[Source records]

- - -

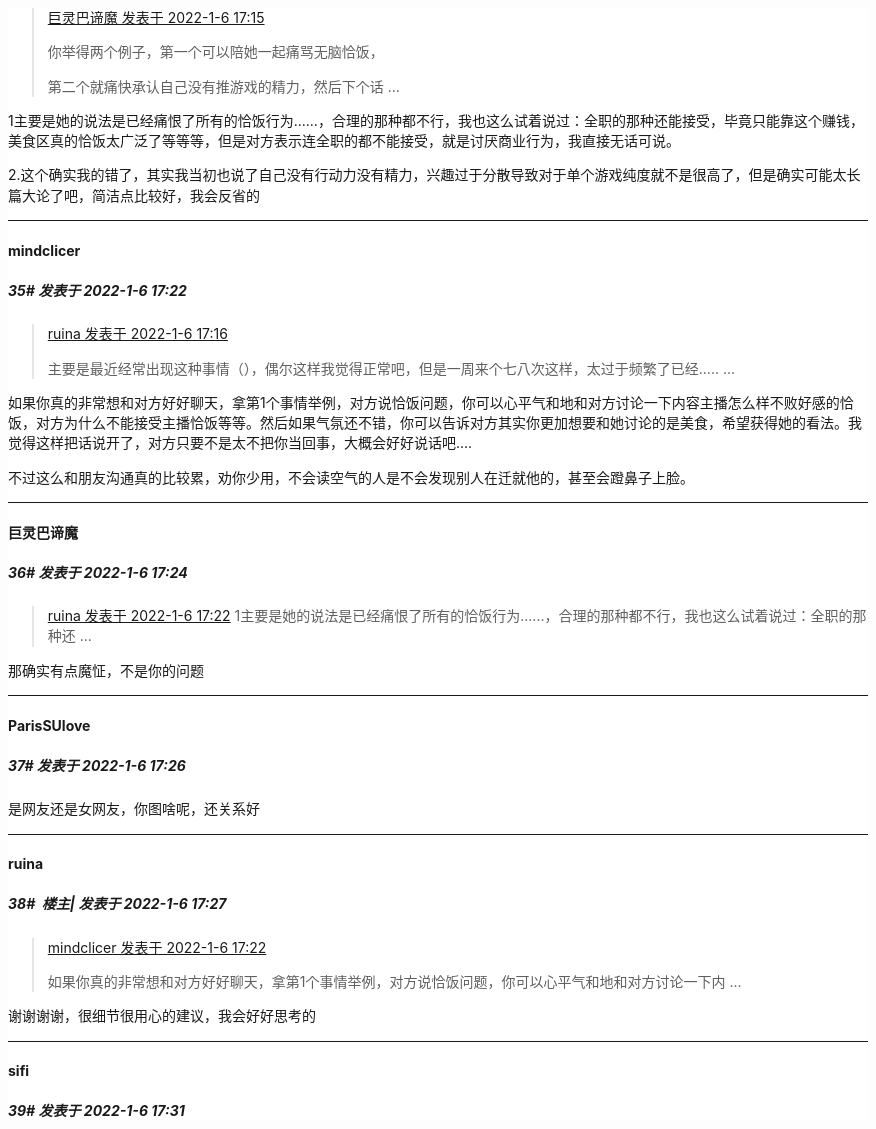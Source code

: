 <blockquote><a href="httphttps://bbs.saraba1st.com/2b/forum.php?mod=redirect&amp;goto=findpost&amp;pid=54188962&amp;ptid=2046067" target="_blank">巨灵巴谛魔 发表于 2022-1-6 17:15</a>

你举得两个例子，第一个可以陪她一起痛骂无脑恰饭，

第二个就痛快承认自己没有推游戏的精力，然后下个话 ...</blockquote>
1主要是她的说法是已经痛恨了所有的恰饭行为......，合理的那种都不行，我也这么试着说过：全职的那种还能接受，毕竟只能靠这个赚钱，美食区真的恰饭太广泛了等等等，但是对方表示连全职的都不能接受，就是讨厌商业行为，我直接无话可说。

2.这个确实我的错了，其实我当初也说了自己没有行动力没有精力，兴趣过于分散导致对于单个游戏纯度就不是很高了，但是确实可能太长篇大论了吧，简洁点比较好，我会反省的

*****

####  mindclicer  
##### 35#       发表于 2022-1-6 17:22

<blockquote><a href="httphttps://bbs.saraba1st.com/2b/forum.php?mod=redirect&amp;goto=findpost&amp;pid=54188972&amp;ptid=2046067" target="_blank">ruina 发表于 2022-1-6 17:16</a>

主要是最近经常出现这种事情（），偶尔这样我觉得正常吧，但是一周来个七八次这样，太过于频繁了已经..... ...</blockquote>
如果你真的非常想和对方好好聊天，拿第1个事情举例，对方说恰饭问题，你可以心平气和地和对方讨论一下内容主播怎么样不败好感的恰饭，对方为什么不能接受主播恰饭等等。然后如果气氛还不错，你可以告诉对方其实你更加想要和她讨论的是美食，希望获得她的看法。我觉得这样把话说开了，对方只要不是太不把你当回事，大概会好好说话吧….

不过这么和朋友沟通真的比较累，劝你少用，不会读空气的人是不会发现别人在迁就他的，甚至会蹬鼻子上脸。

*****

####  巨灵巴谛魔  
##### 36#       发表于 2022-1-6 17:24

<blockquote><a href="httphttps://bbs.saraba1st.com/2b/forum.php?mod=redirect&amp;goto=findpost&amp;pid=54189061&amp;ptid=2046067" target="_blank">ruina 发表于 2022-1-6 17:22</a>
1主要是她的说法是已经痛恨了所有的恰饭行为......，合理的那种都不行，我也这么试着说过：全职的那种还 ...</blockquote>
那确实有点魔怔，不是你的问题

*****

####  ParisSUlove  
##### 37#       发表于 2022-1-6 17:26

是网友还是女网友，你图啥呢，还关系好

*****

####  ruina  
##### 38#         楼主| 发表于 2022-1-6 17:27

<blockquote><a href="httphttps://bbs.saraba1st.com/2b/forum.php?mod=redirect&amp;goto=findpost&amp;pid=54189074&amp;ptid=2046067" target="_blank">mindclicer 发表于 2022-1-6 17:22</a>

如果你真的非常想和对方好好聊天，拿第1个事情举例，对方说恰饭问题，你可以心平气和地和对方讨论一下内 ...</blockquote>
谢谢谢谢，很细节很用心的建议，我会好好思考的

*****

####  sifi  
##### 39#       发表于 2022-1-6 17:31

- - -

Exercise
Restate exactly, please, only the lines between the start of the data and the line containing "第二个就痛快承认自己没有推游", both ends included, skipping the pictures.

Solved exercise
Source code

: <blockquote><a href="httphttps://bbs.saraba1st.com/2b/forum.php?mod=redirect&amp;goto=findpost&amp;pid=54188962&amp;ptid=2046067" target="_blank">巨灵巴谛魔 发表于 2022-1-6 17:15</a>

你举得两个例子，第一个可以陪她一起痛骂无脑恰饭，

第二个就痛快承认自己没有推游戏的精力，然后下个话 ...</blockquote>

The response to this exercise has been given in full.